When a terminal diagnosis is given, the worldview of that person is contradicted[3].  So the question we should ask ourselves as believers is: what is our worldview of life? Whose worldview do we have? And what are the components in that worldview?

Christians should have a worldview in which life is a gift from God. When we view life as a gift we have received from God, we then realize that we do not produce, and sustain, nor own it. We are recipients of this wonderful gift called life. It is a gift that we should share with others. It is a gift that as much as we care for it, in the end it belongs to God who gave it to us. Embedded in this view that life is a gift from God, faith also tells us that life then goes beyond the present and the physical. Our lives will surpass the existence of our bodies. This view of life in the light of faith, should give us peace of mind which surpasses all human understanding.  Because whether we are alive or whether we are asleep, we will live with the Lord, the apostle Paul tells us (1Tessalonians 5:10)

As Christians we should also have a worldview in which we see ourselves as creatures and therefore we should have a creatureliness view of our lives. That is, we view ourselves as created beings.  God alone is the Creator and our Creator. And that means that just as our life had a starting point it also will have an ending point—humanly speaking.  The view that we are creatures of a Creator God should make us realize that we are not the ultimate owners of our own destiny. The true destiny of our lives should be with the One who created us to his glory.

 A worldview in which we believe that we are owners of our own destiny is the greatest distortion of the worldview Christians should have.  Without realizing it, many Christians have embraced the worldview of the American culture, where I determine what I do with my life. I decide how to live my life. I am the maker of who I want to be. And I decide when to die or not to die.
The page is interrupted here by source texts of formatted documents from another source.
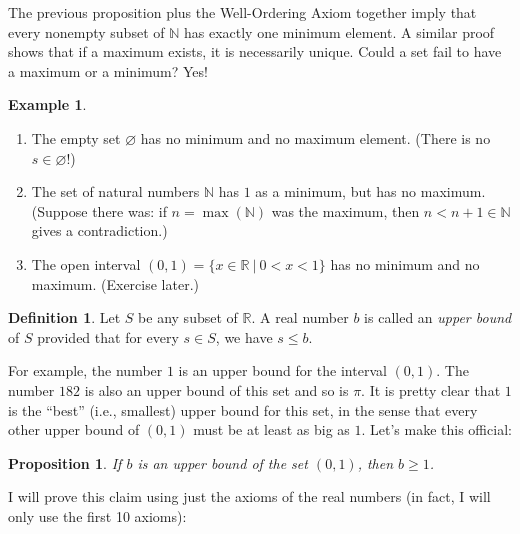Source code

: \documentclass[12pt]{amsart}
\newcommand{\R}{{\mathbb{R}}}
\newcommand{\N}{\mathbb{N}}
\numberwithin{equation}{section}
\theoremstyle{plain} %
\newtheorem{prop}[equation]{Proposition}
\theoremstyle{definition}
\newtheorem{defn}[equation]{Definition}
\newtheorem{ex}[equation]{Example}
\theoremstyle{remark}
\begin{document}
The previous proposition plus the Well-Ordering Axiom together imply that every nonempty subset of $\N$ has exactly one minimum element. A similar proof shows that if a maximum exists, it is necessarily unique. Could a set fail to have a maximum or a minimum? Yes!

\begin{ex}
\begin{enumerate}
\item The empty set $\varnothing$ has no minimum and no maximum element. (There is no $s\in \varnothing$!)
\item The set of natural numbers $\N$ has $1$ as a minimum, but has no maximum. (Suppose there was: if $n=\max(\N)$ was the maximum, then $n<n+1\in \N$ gives a contradiction.)
\item The open interval $(0,1)=\{ x\in \R \ | \ 0 < x < 1\}$ has no minimum and no maximum. (Exercise later.)
\end{enumerate}
\end{ex}




\begin{defn} Let $S$ be any subset of $\R$. A real number $b$ is called an  {\em upper bound} of $S$ provided that for every $s \in S$,
we have $s \leq b$. 
\end{defn}


For example, the number $1$ is an upper bound for the interval $(0,1)$. The number $182$ is also an upper bound of this set and so is $\pi$. It is pretty clear
that $1$ is the ``best'' (i.e., smallest) upper bound for this set, in the sense that every other upper bound of $(0,1)$ must be at least as
big as $1$. Let's make this official:

\begin{prop}  If $b$ is an upper bound of the set $(0,1)$, then $b \geq 1$.
\end{prop}

I will prove this claim using just the axioms of the real numbers (in fact, I will only use the first 10 axioms):
\end{document}
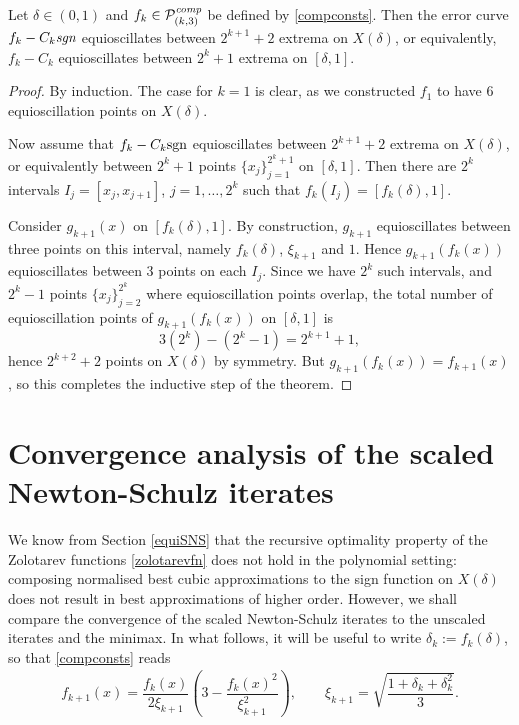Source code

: \begin{lemma}\label{equio}
Let $\delta \in (0,1)$ and $f_k \in \mathcal{P}_{(k,3)}^{\emph{comp}}$ be defined by \eqref{compconsts}. Then the error curve $f_k-C_k\emph{\text{sgn}}$ equioscillates between $2^{k+1}+2$ extrema on $X(\delta)$, or equivalently, $f_k-C_k$ equioscillates between $2^{k}+1$ extrema on $[\delta,1]$.
\end{lemma}

\begin{proof}
By induction. The case for $k=1$ is clear, as we constructed $f_1$ to have 6 equioscillation points on $X(\delta)$. 

\bigskip{}

Now assume that $f_k-C_k \text{sgn}$ equioscillates between $2^{k+1}+2$ extrema on $X(\delta)$, or equivalently between $2^k+1$ points $\{x_j\}_{j=1}^{2^k+1}$ on $[\delta,1]$. Then there are $2^k$ intervals $I_j=[x_j,x_{j+1}]$, $j=1,\dots,2^k$ such that $f_k(I_j)=[f_k(\delta),1]$.

\bigskip{}

Consider $g_{k+1}(x)$ on $[f_k(\delta),1]$. By construction, $g_{k+1}$ equioscillates between three points on this interval, namely $f_k(\delta)$, $\xi_{k+1}$ and $1$. Hence $g_{k+1}(f_k(x))$ equioscillates between 3 points on each $I_j$. Since we have $2^k$ such intervals, and $2^k-1$ points $\{x_j\}_{j=2}^{2^k}$ where equioscillation points overlap, the total number of equioscillation points of $g_{k+1}(f_k(x))$ on $[\delta,1]$ is
\[3(2^k) - (2^k-1)=2^{k+1}+1,\]
hence $2^{k+2}+2$ points on $X(\delta)$ by symmetry. But $g_{k+1}(f_k(x))=f_{k+1}(x)$, so this completes the inductive step of the theorem.
\end{proof}

\section{Convergence analysis of the scaled Newton-Schulz iterates}

We know from Section \ref{equiSNS} that the recursive optimality property of the Zolotarev functions \eqref{zolotarevfn} does not hold in the polynomial setting: composing normalised best cubic approximations to the sign function on $X(\delta)$ does not result in best approximations of higher order. However, we shall compare the convergence of the scaled Newton-Schulz iterates to the unscaled iterates and the minimax. In what follows, it will be useful to write $\delta_k:=f_k(\delta)$, so that \eqref{compconsts} reads
\begin{align}
    f_{k+1}(x) =\dfrac{f_k(x)}{2\xi_{k+1}}\left(3-\dfrac{f_k(x)^2}{\xi_{k+1}^2}\right), \qquad \xi_{k+1}=\sqrt{\dfrac{1+\delta_k+\delta_k^2}{3}}. \label{deltak}
\end{align}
That view is enforced by science and all its technological advancements. We know so well that science is grounded in facts and on what is visible. Again, without any contempt towards the medical professionals, but to the contrary, I admit my admiration for them and their work, science has made it easier to believe in what we see and what we experience of its good benefits. But that which we can see and experience very often makes us trust more in it that in the God of life who we cannot see. And therefore very often we make medical doctors the prophets and priest of life rather than God, as the Everence speaker said in the video.
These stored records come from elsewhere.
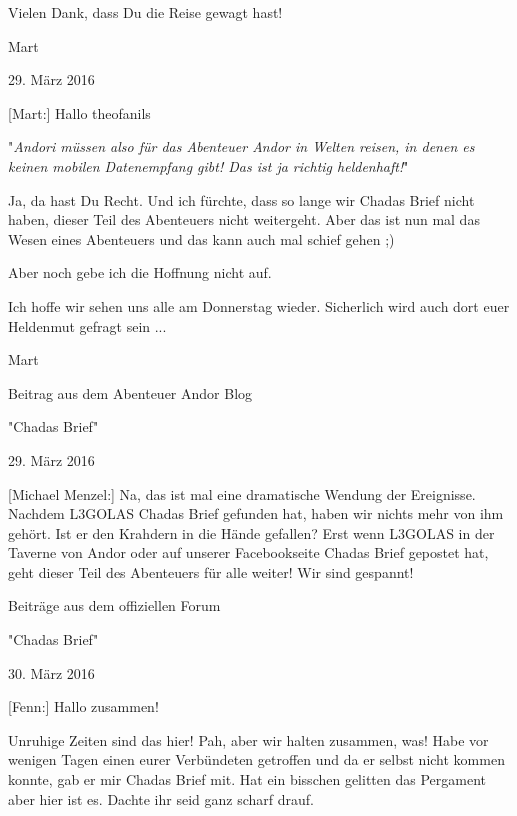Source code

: \documentclass[10pt, a4paper, oneside]{book}
\begin{document}
\begin{multicols}{2}
Vielen Dank, dass Du die Reise gewagt hast!

Mart


\begin{center}
    29. März 2016
\end{center}




[Mart:] Hallo theofanils

"\textit{Andori müssen also für das Abenteuer Andor in Welten reisen, in denen es keinen mobilen Datenempfang gibt! Das ist ja richtig heldenhaft!}"

Ja, da hast Du Recht. Und ich fürchte, dass so lange wir Chadas Brief nicht haben, dieser Teil des Abenteuers nicht weitergeht. Aber das ist nun mal das Wesen eines Abenteuers und das kann auch mal schief gehen ;)

Aber noch gebe ich die Hoffnung nicht auf.

Ich hoffe wir sehen uns alle am Donnerstag wieder. Sicherlich wird auch dort euer Heldenmut gefragt sein ...

Mart



\begin{center}
    Beitrag aus dem Abenteuer Andor Blog

    "Chadas Brief" 

    29. März 2016
\end{center}


[Michael Menzel:] Na, das ist mal eine dramatische Wendung der Ereignisse. Nachdem L3GOLAS Chadas Brief gefunden hat, haben wir nichts mehr von ihm gehört. Ist er den Krahdern in die Hände gefallen? Erst wenn L3GOLAS in der Taverne von Andor oder auf unserer Facebookseite Chadas Brief gepostet hat, geht dieser Teil des Abenteuers für alle weiter! Wir sind gespannt!


\begin{center}
    Beiträge aus dem offiziellen Forum

    "Chadas Brief"

    30. März 2016
\end{center}



[Fenn:] Hallo zusammen!

Unruhige Zeiten sind das hier! Pah, aber wir halten zusammen, was! Habe vor wenigen Tagen einen eurer Verbündeten getroffen und da er selbst nicht kommen konnte, gab er mir Chadas Brief mit. Hat ein bisschen gelitten das Pergament aber hier ist es. Dachte ihr seid ganz scharf drauf.


\end{multicols}
\end{document}
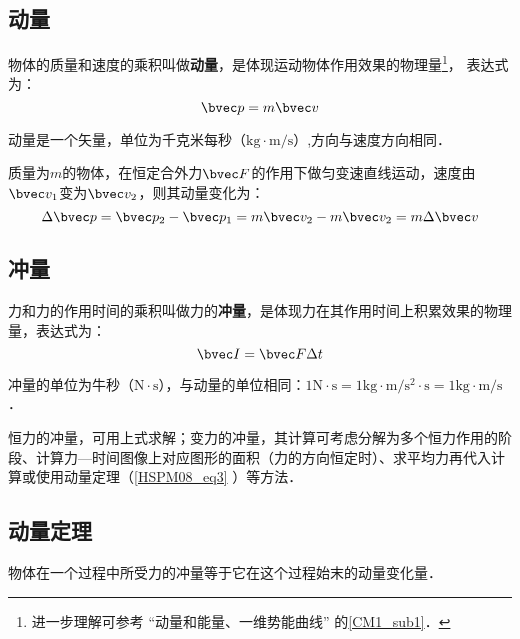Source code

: 
\begin{issues}
\issueDraft
\issueTODO
\end{issues}


\subsection{动量}

物体的质量和速度的乘积叫做\textbf{动量}，是体现运动物体作用效果的物理量\footnote{进一步理解可参考 “动量和能量、一维势能曲线” 的\autoref{CM1_sub1}．}， 表达式为：
\begin{equation}
\bvec p = m\bvec v
\end{equation}

动量是一个矢量，单位为千克米每秒（$\mathrm{kg\cdot m/s}$）,方向与速度方向相同．

质量为$m$的物体，在恒定合外力$\bvec F $的作用下做匀变速直线运动，速度由$\bvec v_1$变为$\bvec v_2$，则其动量变化为：
\begin{equation}\label{HSPM08_eq2}
\Delta \bvec p =\bvec p_2 - \bvec p_1 = m\bvec v_2 - m\bvec v_2 = m\Delta \bvec v
\end{equation}

\subsection{冲量}

力和力的作用时间的乘积叫做力的\textbf{冲量}，是体现力在其作用时间上积累效果的物理量，表达式为：
\begin{equation}
\bvec I=\bvec F \Delta t
\end{equation}

冲量的单位为牛秒（$\mathrm{N\cdot s}$），与动量的单位相同：$1\mathrm{N\cdot s}=1\mathrm{kg\cdot m/s^2 \cdot s}=1\mathrm{kg\cdot m/s}$．

恒力的冲量，可用上式求解；变力的冲量，其计算可考虑分解为多个恒力作用的阶段、计算力—时间图像上对应图形的面积（力的方向恒定时）、求平均力再代入计算或使用动量定理（\autoref{HSPM08_eq3}  ）等方法．

\subsection{动量定理}

物体在一个过程中所受力的冲量等于它在这个过程始末的动量变化量．

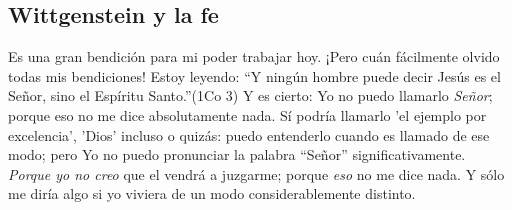 
\subsection{Wittgenstein y la fe}

\begin{revision}
Es una gran bendición para mi poder trabajar hoy. ¡Pero cuán fácilmente olvido
todas mis bendiciones!
Estoy leyendo: ``Y ningún hombre puede decir Jesús es el Señor, sino el Espíritu
Santo.''(1Co 3) Y es cierto: Yo no puedo llamarlo \emph{Señor}; porque eso no me
dice absolutamente nada. Sí podría llamarlo 'el ejemplo por excelencia', 'Dios'
incluso o quizás: puedo entenderlo cuando es llamado de ese modo; pero Yo no
puedo pronunciar la palabra ``Señor'' significativamente. \emph{Porque yo no
creo} que el vendrá a juzgarme; porque \emph{eso} no me dice nada. Y sólo me
diría algo si yo viviera de un modo considerablemente distinto.


\end{revision}
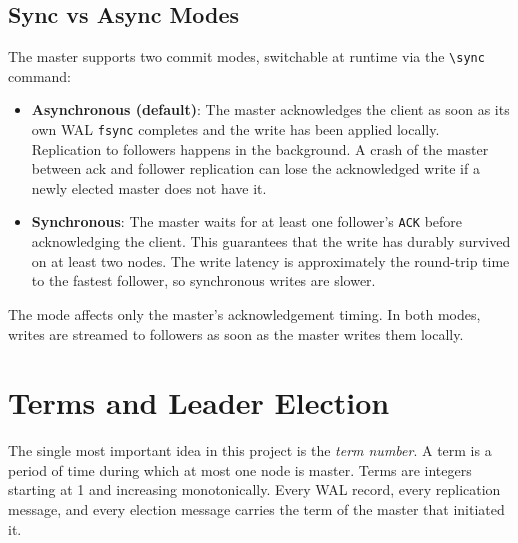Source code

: \documentclass[11pt,a4paper]{article}
\begin{document}
\subsection{Sync vs Async Modes}
The master supports two commit modes, switchable at runtime via the \verb|\sync| command:

\begin{itemize}
\item \textbf{Asynchronous (default)}: The master acknowledges the client as soon as its own WAL \texttt{fsync} completes and the write has been applied locally. Replication to followers happens in the background. A crash of the master between ack and follower replication can lose the acknowledged write if a newly elected master does not have it.

\item \textbf{Synchronous}: The master waits for at least one follower's \texttt{ACK} before acknowledging the client. This guarantees that the write has durably survived on at least two nodes. The write latency is approximately the round-trip time to the fastest follower, so synchronous writes are slower.
\end{itemize}

The mode affects only the master's acknowledgement timing. In both modes, writes are streamed to followers as soon as the master writes them locally.

\section{Terms and Leader Election}

The single most important idea in this project is the \textit{term number}. A term is a period of time during which at most one node is master. Terms are integers starting at 1 and increasing monotonically. Every WAL record, every replication message, and every election message carries the term of the master that initiated it.
\end{document}
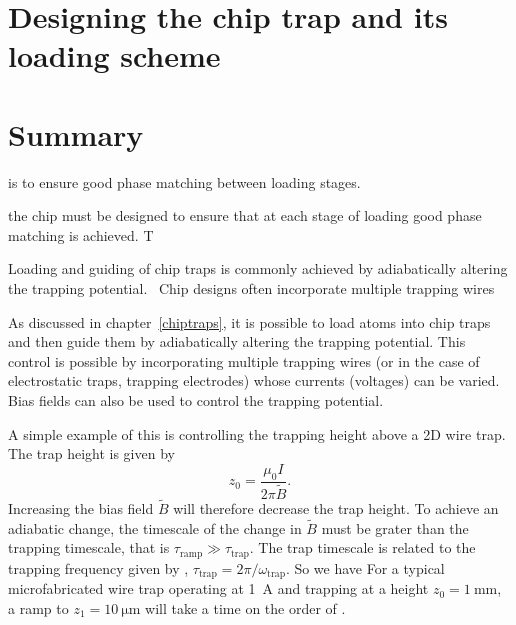 \section{Designing the chip trap and its loading scheme}

\section{Summary}


 is to ensure good phase matching
between loading stages.


 the chip must be designed to ensure that at each stage
of loading good phase matching is achieved. T





Loading and guiding of chip traps is commonly achieved by adiabatically
altering the trapping potential.~\cite{} Chip designs often incorporate
multiple trapping wires

As discussed in chapter~\ref{chiptraps}, it is possible to load atoms into
chip traps and then guide them by adiabatically altering the trapping
potential.  This control is possible by
incorporating multiple trapping wires (or in the case of electrostatic traps,
trapping electrodes) whose currents (voltages) can be 
varied. Bias fields can also be used to control the trapping potential.

A simple example of this is controlling the trapping height above a 2D wire
trap. The trap height is given by 
%
\begin{equation}
z_0 = \frac{\mu_0I}{2\pi \tilde{B}}.
\end{equation}
%
Increasing the bias field $\tilde{B}$ will therefore decrease the trap height.
To achieve an adiabatic change, the timescale of the change in $\tilde{B}$ must
be grater than the trapping timescale, that is $\tau_\text{ramp} \gg
\tau_\text{trap}$. The trap timescale is related to the trapping frequency
given by , $\tau_\text{trap} = 2\pi / \omega_\text{trap}$. So
we have
%
%
For a typical microfabricated wire trap operating at \SI{1}{\ampere} and trapping
at a height $z_0 = \SI{1}{\milli\meter}$, a ramp to $z_1 =
\SI{10}{\micro\meter}$ will take a time on the order of .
This morning I want to invite you to give thanks to God for the life He has given you. In Him you find your origin and in Him you find your true and only destiny. Commit to share this gift with others.  Today, praise the Lord for making you the person you are.  He is your Creator.  And He designed you so special. There is no one like you.

This morning yield to God. He holds your life in the hollow of his hands. Nothing will happen to you unless allowed by him.   Amen!




Cited by Fred Craddock, Dale Goldsmith and Joy V. Goldsmith, Speaking of Dying, (Grand Rapids: Brazos Press, 2012) p. 28.


This video resource was made available to Mennonite congregations by Everence, thus its use for public viewing is rightful.


Cobb, Dying Soul, 56 (cited by Fred Craddock, Dale Goldsmith and Joy V. Goldsmith, Speaking of Dying, (Grand Rapids: Brazos Press, 2012) p. 53.